Saved entries:
☆ ☆ ☆

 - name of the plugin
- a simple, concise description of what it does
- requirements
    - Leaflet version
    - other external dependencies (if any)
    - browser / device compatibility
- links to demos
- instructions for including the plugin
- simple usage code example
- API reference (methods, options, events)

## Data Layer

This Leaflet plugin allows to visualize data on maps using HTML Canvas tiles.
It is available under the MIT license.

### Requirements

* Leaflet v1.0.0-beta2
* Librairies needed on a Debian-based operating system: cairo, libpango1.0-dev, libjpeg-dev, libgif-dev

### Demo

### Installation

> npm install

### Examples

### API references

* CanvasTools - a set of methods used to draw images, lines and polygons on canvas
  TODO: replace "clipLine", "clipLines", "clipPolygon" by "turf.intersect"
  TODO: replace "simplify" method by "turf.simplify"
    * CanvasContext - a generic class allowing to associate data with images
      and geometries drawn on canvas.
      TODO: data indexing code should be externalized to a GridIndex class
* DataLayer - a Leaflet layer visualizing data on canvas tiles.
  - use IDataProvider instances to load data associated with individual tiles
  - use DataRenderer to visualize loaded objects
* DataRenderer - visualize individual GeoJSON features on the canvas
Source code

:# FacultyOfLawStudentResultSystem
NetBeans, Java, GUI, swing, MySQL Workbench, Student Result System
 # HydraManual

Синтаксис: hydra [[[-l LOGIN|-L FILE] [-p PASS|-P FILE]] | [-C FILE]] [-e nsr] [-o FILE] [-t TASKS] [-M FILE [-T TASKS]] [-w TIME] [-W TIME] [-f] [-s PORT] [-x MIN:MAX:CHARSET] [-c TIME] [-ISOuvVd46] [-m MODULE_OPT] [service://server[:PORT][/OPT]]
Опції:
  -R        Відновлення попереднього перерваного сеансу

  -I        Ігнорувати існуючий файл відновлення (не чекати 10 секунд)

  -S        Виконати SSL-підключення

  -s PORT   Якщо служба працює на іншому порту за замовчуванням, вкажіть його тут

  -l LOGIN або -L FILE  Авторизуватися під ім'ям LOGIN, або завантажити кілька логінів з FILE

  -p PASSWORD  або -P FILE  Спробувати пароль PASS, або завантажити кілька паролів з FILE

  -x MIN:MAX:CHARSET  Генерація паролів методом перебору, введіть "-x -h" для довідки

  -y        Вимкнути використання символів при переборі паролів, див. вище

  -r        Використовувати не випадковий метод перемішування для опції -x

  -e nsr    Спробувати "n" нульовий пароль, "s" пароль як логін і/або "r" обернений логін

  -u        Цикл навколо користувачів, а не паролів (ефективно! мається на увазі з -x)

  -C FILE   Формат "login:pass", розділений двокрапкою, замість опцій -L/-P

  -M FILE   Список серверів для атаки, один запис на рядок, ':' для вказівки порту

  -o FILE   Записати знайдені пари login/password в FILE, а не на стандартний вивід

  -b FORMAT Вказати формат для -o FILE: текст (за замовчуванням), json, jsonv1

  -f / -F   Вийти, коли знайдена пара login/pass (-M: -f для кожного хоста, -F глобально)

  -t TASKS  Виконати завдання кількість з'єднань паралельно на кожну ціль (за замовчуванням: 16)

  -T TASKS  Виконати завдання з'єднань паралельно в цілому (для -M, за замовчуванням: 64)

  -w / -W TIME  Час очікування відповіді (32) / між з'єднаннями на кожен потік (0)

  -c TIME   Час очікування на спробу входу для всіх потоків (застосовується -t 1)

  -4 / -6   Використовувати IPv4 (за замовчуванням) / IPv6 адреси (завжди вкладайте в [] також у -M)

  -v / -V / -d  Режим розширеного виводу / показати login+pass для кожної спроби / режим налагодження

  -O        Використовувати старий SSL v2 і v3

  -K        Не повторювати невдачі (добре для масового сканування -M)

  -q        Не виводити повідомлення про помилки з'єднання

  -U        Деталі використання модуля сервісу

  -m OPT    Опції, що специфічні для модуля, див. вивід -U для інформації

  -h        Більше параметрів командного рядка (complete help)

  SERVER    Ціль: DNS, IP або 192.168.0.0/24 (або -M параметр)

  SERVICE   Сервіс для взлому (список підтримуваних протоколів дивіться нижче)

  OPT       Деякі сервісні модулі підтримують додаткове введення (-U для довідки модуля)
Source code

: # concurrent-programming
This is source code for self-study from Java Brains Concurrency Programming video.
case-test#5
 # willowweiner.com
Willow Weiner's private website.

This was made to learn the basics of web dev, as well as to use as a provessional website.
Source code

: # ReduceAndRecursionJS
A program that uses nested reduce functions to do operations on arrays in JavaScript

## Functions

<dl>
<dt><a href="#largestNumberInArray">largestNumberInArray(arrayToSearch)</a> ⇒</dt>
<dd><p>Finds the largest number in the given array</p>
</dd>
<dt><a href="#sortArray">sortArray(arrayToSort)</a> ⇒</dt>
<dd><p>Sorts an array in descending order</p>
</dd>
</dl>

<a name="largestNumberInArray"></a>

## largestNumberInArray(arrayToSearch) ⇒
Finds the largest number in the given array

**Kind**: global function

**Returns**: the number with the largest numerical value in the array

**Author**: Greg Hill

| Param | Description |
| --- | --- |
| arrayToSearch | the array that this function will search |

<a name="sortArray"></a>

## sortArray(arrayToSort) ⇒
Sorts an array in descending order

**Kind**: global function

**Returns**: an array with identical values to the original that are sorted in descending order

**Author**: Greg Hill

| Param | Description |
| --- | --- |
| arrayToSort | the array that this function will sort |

☆ ☆ ☆

EXERCISE DIRECTIONS: Every entry above should be transcribed exactly as it appears.

YOUR RESPONSE:
 - name of the plugin
- a simple, concise description of what it does
- requirements
    - Leaflet version
    - other external dependencies (if any)
    - browser / device compatibility
- links to demos
- instructions for including the plugin
- simple usage code example
- API reference (methods, options, events)

## Data Layer

This Leaflet plugin allows to visualize data on maps using HTML Canvas tiles.
It is available under the MIT license.

### Requirements

* Leaflet v1.0.0-beta2
* Librairies needed on a Debian-based operating system: cairo, libpango1.0-dev, libjpeg-dev, libgif-dev

### Demo

### Installation

> npm install

### Examples

### API references

* CanvasTools - a set of methods used to draw images, lines and polygons on canvas
  TODO: replace "clipLine", "clipLines", "clipPolygon" by "turf.intersect"
  TODO: replace "simplify" method by "turf.simplify"
    * CanvasContext - a generic class allowing to associate data with images
      and geometries drawn on canvas.
      TODO: data indexing code should be externalized to a GridIndex class
* DataLayer - a Leaflet layer visualizing data on canvas tiles.
  - use IDataProvider instances to load data associated with individual tiles
  - use DataRenderer to visualize loaded objects
* DataRenderer - visualize individual GeoJSON features on the canvas
Source code

:# FacultyOfLawStudentResultSystem
NetBeans, Java, GUI, swing, MySQL Workbench, Student Result System
 # HydraManual

Синтаксис: hydra [[[-l LOGIN|-L FILE] [-p PASS|-P FILE]] | [-C FILE]] [-e nsr] [-o FILE] [-t TASKS] [-M FILE [-T TASKS]] [-w TIME] [-W TIME] [-f] [-s PORT] [-x MIN:MAX:CHARSET] [-c TIME] [-ISOuvVd46] [-m MODULE_OPT] [service://server[:PORT][/OPT]]
Опції:
  -R        Відновлення попереднього перерваного сеансу

  -I        Ігнорувати існуючий файл відновлення (не чекати 10 секунд)

  -S        Виконати SSL-підключення

  -s PORT   Якщо служба працює на іншому порту за замовчуванням, вкажіть його тут

  -l LOGIN або -L FILE  Авторизуватися під ім'ям LOGIN, або завантажити кілька логінів з FILE

  -p PASSWORD  або -P FILE  Спробувати пароль PASS, або завантажити кілька паролів з FILE

  -x MIN:MAX:CHARSET  Генерація паролів методом перебору, введіть "-x -h" для довідки

  -y        Вимкнути використання символів при переборі паролів, див. вище

  -r        Використовувати не випадковий метод перемішування для опції -x

  -e nsr    Спробувати "n" нульовий пароль, "s" пароль як логін і/або "r" обернений логін

  -u        Цикл навколо користувачів, а не паролів (ефективно! мається на увазі з -x)

  -C FILE   Формат "login:pass", розділений двокрапкою, замість опцій -L/-P

  -M FILE   Список серверів для атаки, один запис на рядок, ':' для вказівки порту

  -o FILE   Записати знайдені пари login/password в FILE, а не на стандартний вивід

  -b FORMAT Вказати формат для -o FILE: текст (за замовчуванням), json, jsonv1

  -f / -F   Вийти, коли знайдена пара login/pass (-M: -f для кожного хоста, -F глобально)

  -t TASKS  Виконати завдання кількість з'єднань паралельно на кожну ціль (за замовчуванням: 16)

  -T TASKS  Виконати завдання з'єднань паралельно в цілому (для -M, за замовчуванням: 64)

  -w / -W TIME  Час очікування відповіді (32) / між з'єднаннями на кожен потік (0)

  -c TIME   Час очікування на спробу входу для всіх потоків (застосовується -t 1)

  -4 / -6   Використовувати IPv4 (за замовчуванням) / IPv6 адреси (завжди вкладайте в [] також у -M)

  -v / -V / -d  Режим розширеного виводу / показати login+pass для кожної спроби / режим налагодження

  -O        Використовувати старий SSL v2 і v3

  -K        Не повторювати невдачі (добре для масового сканування -M)

  -q        Не виводити повідомлення про помилки з'єднання

  -U        Деталі використання модуля сервісу

  -m OPT    Опції, що специфічні для модуля, див. вивід -U для інформації

  -h        Більше параметрів командного рядка (complete help)

  SERVER    Ціль: DNS, IP або 192.168.0.0/24 (або -M параметр)

  SERVICE   Сервіс для взлому (список підтримуваних протоколів дивіться нижче)

  OPT       Деякі сервісні модулі підтримують додаткове введення (-U для довідки модуля)
Source code

: # concurrent-programming
This is source code for self-study from Java Brains Concurrency Programming video.
case-test#5
 # willowweiner.com
Willow Weiner's private website.

This was made to learn the basics of web dev, as well as to use as a provessional website.
Source code

: # ReduceAndRecursionJS
A program that uses nested reduce functions to do operations on arrays in JavaScript

## Functions

<dl>
<dt><a href="#largestNumberInArray">largestNumberInArray(arrayToSearch)</a> ⇒</dt>
<dd><p>Finds the largest number in the given array</p>
</dd>
<dt><a href="#sortArray">sortArray(arrayToSort)</a> ⇒</dt>
<dd><p>Sorts an array in descending order</p>
</dd>
</dl>

<a name="largestNumberInArray"></a>

## largestNumberInArray(arrayToSearch) ⇒
Finds the largest number in the given array

**Kind**: global function

**Returns**: the number with the largest numerical value in the array

**Author**: Greg Hill

| Param | Description |
| --- | --- |
| arrayToSearch | the array that this function will search |

<a name="sortArray"></a>

## sortArray(arrayToSort) ⇒
Sorts an array in descending order

**Kind**: global function

**Returns**: an array with identical values to the original that are sorted in descending order

**Author**: Greg Hill

| Param | Description |
| --- | --- |
| arrayToSort | the array that this function will sort |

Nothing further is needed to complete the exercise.